## What is being asked
Every line of the entries that holds the word "utility" is to be copied.
________________________
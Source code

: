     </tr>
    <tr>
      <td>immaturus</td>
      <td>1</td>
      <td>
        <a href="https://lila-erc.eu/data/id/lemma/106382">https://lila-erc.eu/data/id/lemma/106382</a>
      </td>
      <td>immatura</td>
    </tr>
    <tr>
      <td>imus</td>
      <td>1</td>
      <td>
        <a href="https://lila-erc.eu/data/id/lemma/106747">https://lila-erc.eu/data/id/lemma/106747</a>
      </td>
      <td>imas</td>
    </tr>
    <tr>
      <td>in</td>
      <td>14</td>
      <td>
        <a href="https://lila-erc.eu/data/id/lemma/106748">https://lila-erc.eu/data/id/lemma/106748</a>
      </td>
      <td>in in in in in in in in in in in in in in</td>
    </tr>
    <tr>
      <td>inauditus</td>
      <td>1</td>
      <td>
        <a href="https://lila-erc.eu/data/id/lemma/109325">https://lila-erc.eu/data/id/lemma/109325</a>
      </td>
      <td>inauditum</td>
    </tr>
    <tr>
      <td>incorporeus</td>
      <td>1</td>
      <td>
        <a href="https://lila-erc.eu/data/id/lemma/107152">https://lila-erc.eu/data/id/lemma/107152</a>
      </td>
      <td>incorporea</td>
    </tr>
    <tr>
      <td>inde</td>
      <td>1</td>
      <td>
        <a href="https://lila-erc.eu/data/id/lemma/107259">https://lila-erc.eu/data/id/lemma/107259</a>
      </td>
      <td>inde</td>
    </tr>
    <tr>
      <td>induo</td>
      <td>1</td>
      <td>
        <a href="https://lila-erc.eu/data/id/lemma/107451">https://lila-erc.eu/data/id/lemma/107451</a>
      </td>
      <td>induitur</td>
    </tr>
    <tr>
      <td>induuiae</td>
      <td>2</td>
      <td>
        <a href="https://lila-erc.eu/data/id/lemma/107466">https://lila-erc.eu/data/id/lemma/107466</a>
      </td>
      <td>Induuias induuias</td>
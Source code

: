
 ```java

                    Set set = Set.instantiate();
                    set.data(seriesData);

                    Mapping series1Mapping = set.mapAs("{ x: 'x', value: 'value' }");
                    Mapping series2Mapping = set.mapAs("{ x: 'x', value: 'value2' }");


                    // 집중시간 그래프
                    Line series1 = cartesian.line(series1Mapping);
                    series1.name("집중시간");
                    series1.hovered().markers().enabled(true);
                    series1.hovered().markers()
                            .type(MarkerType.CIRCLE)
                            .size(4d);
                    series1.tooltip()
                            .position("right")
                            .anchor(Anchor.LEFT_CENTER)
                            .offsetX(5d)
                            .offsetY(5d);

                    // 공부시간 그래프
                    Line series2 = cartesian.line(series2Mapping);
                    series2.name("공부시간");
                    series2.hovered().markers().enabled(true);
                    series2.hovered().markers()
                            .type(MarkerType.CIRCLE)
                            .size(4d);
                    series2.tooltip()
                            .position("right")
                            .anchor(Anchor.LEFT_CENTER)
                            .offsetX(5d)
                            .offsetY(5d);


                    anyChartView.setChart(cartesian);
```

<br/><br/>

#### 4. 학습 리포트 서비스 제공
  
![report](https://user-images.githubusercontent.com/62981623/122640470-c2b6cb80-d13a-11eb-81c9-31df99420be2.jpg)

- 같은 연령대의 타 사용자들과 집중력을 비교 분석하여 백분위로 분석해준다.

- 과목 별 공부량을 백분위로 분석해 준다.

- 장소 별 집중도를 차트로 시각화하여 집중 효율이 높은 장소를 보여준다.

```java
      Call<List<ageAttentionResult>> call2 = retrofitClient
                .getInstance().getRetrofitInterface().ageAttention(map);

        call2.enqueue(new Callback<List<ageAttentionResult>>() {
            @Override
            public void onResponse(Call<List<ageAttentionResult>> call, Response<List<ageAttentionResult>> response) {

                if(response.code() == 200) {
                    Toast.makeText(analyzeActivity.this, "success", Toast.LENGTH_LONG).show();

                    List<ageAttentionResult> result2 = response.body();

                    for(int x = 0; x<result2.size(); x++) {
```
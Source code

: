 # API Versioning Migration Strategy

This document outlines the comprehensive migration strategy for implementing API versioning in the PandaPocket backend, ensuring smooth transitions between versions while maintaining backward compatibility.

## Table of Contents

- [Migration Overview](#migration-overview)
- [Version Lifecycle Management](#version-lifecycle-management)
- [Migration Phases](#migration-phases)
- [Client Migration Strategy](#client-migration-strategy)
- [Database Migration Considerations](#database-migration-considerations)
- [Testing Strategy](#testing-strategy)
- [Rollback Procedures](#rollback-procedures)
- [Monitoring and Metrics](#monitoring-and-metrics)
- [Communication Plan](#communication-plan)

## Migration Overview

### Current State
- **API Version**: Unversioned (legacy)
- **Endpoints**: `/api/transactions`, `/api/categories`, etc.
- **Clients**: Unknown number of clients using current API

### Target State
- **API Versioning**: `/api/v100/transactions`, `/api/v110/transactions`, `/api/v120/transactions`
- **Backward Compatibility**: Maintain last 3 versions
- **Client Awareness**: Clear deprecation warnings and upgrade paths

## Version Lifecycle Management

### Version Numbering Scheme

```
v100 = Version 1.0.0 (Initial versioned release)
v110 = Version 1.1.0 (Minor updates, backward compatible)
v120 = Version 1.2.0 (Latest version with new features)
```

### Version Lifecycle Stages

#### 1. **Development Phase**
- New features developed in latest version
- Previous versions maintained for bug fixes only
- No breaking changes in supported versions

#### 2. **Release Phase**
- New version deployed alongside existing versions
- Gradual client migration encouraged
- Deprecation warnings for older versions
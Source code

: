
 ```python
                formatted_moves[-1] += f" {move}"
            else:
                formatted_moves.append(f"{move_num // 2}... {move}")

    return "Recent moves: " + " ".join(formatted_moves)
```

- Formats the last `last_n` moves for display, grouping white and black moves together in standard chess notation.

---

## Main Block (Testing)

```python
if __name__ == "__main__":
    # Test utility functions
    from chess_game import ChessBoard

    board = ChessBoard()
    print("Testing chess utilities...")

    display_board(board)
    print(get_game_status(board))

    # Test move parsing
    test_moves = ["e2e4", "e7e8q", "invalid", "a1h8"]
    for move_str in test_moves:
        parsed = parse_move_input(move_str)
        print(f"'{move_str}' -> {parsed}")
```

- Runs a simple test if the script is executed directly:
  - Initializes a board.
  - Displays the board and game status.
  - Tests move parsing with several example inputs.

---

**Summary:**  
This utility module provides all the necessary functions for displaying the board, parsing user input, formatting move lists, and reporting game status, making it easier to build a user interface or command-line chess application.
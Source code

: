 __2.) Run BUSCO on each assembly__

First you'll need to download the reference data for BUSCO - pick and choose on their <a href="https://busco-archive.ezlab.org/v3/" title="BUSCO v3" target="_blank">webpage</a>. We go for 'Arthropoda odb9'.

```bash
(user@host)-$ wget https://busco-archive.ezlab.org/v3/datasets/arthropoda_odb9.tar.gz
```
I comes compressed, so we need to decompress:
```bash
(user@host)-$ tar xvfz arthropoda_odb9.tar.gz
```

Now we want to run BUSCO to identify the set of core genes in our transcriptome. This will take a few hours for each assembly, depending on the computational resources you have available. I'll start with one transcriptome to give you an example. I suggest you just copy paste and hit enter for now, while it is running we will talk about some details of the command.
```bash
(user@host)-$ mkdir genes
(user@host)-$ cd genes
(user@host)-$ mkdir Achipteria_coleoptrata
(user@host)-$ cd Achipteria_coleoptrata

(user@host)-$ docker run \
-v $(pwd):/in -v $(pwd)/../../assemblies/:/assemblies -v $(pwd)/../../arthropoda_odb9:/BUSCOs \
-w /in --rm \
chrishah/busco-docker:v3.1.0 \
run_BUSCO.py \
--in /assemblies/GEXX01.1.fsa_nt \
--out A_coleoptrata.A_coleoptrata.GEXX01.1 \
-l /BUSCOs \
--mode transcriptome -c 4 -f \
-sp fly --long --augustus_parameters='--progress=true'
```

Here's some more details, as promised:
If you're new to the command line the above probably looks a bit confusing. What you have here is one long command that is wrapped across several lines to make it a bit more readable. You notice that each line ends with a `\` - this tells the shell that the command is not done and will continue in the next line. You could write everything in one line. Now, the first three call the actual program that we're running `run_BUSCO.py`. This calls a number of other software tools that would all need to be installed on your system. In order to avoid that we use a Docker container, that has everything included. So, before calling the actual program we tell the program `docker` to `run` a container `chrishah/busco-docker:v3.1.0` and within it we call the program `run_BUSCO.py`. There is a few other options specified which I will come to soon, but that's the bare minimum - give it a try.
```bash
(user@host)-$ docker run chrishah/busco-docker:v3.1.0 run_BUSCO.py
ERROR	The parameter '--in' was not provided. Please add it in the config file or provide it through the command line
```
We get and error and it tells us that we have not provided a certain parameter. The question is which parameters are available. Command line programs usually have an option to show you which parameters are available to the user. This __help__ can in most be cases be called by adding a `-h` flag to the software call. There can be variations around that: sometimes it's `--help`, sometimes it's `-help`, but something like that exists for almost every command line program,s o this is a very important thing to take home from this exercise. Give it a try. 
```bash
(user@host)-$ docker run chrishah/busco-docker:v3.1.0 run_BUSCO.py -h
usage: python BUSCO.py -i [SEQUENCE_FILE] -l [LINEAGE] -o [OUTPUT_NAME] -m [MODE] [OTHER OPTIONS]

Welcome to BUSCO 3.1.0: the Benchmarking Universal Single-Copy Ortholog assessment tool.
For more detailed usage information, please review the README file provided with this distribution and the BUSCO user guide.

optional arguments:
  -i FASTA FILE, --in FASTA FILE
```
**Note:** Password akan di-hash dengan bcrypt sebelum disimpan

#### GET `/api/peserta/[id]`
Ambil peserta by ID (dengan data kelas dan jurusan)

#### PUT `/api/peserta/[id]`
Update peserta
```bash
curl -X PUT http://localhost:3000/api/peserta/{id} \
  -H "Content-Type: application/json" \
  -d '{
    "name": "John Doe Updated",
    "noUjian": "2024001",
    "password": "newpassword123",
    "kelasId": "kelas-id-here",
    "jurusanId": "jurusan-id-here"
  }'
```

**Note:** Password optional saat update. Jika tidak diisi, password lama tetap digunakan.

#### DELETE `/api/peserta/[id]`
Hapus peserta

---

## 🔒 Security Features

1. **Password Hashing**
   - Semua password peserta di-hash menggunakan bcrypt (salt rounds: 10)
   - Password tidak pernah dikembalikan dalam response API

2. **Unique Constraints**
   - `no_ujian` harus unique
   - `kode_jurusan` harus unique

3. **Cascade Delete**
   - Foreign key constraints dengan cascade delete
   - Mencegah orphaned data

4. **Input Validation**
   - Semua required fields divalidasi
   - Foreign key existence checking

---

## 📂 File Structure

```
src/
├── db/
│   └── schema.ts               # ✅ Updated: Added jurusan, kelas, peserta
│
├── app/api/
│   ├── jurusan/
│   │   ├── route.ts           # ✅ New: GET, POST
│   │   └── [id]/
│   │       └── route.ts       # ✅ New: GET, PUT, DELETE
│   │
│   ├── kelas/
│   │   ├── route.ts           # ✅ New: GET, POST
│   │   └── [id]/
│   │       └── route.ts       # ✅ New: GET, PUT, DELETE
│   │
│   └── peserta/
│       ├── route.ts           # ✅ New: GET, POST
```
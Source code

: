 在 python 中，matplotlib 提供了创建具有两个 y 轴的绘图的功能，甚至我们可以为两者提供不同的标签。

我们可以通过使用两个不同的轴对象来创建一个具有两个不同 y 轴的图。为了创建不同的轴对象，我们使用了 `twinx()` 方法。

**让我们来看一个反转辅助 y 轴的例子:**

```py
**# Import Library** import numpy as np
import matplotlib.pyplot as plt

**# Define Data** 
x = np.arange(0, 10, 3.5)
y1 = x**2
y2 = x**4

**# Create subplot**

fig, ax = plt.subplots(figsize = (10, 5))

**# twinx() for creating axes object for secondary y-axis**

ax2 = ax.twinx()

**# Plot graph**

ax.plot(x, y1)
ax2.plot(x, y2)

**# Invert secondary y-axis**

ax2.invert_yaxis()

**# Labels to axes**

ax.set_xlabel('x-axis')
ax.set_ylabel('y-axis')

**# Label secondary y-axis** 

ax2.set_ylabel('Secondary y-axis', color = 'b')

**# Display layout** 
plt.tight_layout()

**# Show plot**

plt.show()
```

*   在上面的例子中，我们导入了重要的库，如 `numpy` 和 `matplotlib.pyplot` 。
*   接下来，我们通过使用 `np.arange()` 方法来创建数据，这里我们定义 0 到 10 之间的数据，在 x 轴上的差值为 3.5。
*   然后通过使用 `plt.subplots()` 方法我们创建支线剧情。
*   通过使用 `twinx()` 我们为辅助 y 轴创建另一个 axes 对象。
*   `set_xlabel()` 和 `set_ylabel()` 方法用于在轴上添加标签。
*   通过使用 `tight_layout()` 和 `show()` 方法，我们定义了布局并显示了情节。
________________________
## The answer
    # Test utility functions
This utility module provides all the necessary functions for displaying the board, parsing user input, formatting move lists, and reporting game status, making it easier to build a user interface or command-line chess application.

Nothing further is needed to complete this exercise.